CASSAVA INTAKE AND RISK OF DIABETES IN HUMANS
Cassava is the major dietary staple for a large percentage of the population of tropical Africa, Asia and Latin America, and is likely to remain the biggest single source of calories for the poor in these continents.
An important drawback to increased cassava use for human and animal feeding is its cyanogenic potential, or ability to generate hydrogen cyanide, a well-known poison with potential acute and chronic metabolic effects in humans.
At high concentrations, ingested or inhaled cyanide is an extremely potent and rapidly acting metabolic poison, due to its complete disruption of cellular oxygen utilization resulting in cytotoxic hypoxia, dysfunction and death.
This dramatic pattern of acute cyanide-induced metabolic disease is however seen only with accidental or suicidal poisoning.

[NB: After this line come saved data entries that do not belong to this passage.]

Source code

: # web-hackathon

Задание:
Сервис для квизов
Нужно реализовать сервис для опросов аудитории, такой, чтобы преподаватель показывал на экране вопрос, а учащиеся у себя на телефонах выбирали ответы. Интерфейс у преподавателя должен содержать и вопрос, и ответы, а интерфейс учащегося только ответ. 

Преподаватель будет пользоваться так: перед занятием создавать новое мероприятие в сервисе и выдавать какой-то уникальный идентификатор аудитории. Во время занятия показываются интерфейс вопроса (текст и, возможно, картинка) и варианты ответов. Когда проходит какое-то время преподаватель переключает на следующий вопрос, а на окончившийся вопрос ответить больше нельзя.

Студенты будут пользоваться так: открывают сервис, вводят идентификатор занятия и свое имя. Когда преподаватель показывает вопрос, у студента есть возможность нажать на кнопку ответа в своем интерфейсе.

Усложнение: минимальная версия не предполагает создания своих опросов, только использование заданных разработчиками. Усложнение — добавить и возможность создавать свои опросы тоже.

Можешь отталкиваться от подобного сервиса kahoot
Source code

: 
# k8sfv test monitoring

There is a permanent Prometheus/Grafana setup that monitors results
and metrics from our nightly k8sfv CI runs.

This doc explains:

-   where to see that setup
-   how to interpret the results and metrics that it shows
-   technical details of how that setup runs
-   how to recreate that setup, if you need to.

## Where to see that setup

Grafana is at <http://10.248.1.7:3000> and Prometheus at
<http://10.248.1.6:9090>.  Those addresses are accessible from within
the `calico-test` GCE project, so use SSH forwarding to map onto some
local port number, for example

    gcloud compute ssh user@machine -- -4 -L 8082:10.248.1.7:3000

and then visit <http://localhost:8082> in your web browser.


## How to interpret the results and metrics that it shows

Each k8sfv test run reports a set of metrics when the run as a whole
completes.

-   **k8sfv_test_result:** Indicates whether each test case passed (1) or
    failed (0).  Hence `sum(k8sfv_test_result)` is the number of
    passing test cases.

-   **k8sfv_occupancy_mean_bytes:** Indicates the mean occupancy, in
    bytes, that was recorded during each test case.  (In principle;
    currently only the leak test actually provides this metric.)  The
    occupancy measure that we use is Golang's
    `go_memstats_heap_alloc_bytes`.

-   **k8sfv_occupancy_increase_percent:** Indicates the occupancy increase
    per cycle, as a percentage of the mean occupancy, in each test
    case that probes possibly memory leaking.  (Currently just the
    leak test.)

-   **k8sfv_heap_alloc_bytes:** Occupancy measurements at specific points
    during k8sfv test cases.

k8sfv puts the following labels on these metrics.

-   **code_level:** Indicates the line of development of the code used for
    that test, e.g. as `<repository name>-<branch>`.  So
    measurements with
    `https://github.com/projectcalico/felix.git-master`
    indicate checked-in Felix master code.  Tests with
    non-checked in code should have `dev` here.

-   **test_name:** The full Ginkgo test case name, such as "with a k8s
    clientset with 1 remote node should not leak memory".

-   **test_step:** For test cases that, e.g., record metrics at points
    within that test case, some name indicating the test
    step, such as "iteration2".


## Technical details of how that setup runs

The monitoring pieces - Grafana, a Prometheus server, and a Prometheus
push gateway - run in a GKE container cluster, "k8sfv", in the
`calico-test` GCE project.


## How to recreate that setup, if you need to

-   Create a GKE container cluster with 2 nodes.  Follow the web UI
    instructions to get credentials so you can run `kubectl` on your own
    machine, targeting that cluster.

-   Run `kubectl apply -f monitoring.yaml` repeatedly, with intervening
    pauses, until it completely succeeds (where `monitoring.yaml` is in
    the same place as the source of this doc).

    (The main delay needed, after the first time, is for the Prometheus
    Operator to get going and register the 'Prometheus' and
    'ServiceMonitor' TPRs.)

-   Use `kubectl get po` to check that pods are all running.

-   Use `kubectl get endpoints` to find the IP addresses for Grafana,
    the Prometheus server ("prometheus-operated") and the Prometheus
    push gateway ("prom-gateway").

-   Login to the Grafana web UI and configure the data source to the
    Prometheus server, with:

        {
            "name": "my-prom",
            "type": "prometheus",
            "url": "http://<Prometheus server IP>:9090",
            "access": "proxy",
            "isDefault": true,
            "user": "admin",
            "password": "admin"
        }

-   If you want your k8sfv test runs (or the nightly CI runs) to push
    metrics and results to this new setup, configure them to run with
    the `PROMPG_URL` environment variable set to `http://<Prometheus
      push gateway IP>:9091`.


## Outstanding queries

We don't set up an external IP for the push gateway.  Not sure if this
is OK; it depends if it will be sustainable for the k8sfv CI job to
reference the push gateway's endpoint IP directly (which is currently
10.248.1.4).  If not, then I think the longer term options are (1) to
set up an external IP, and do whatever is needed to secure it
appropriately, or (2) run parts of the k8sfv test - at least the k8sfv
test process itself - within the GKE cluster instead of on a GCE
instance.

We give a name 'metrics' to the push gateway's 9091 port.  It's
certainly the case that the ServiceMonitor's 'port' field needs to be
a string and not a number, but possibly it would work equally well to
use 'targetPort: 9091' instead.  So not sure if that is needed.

If cyanide exposure occur from cassava intake it is more likely to cause chronic sublethal cyanide poisoning, which has been implicated as an aggravating factor in iodine deficiency disorder.
Neurological disease, and more recently, some tropical variants of diabetes mellitus have also been attributed to cyanide exposure from cassava.
There are human and animal data for and against the hypothesis that cyanide from cassava may be an etiological factor in diabetes. Recent work from my laboratory and elsewhere, using human and animal models, indicates that the likelihood appears remote, that cyanide-induced pancreatic islet damage and diabetes constitute a distinct clinico-pathological entity, as suggested by the WHO Expert Committee on Diabetes. Our studies in rats suggest that cassava may have a diabetogenic potential independent of its cyanogenic potential. Such potential may be mediated by malnutrition.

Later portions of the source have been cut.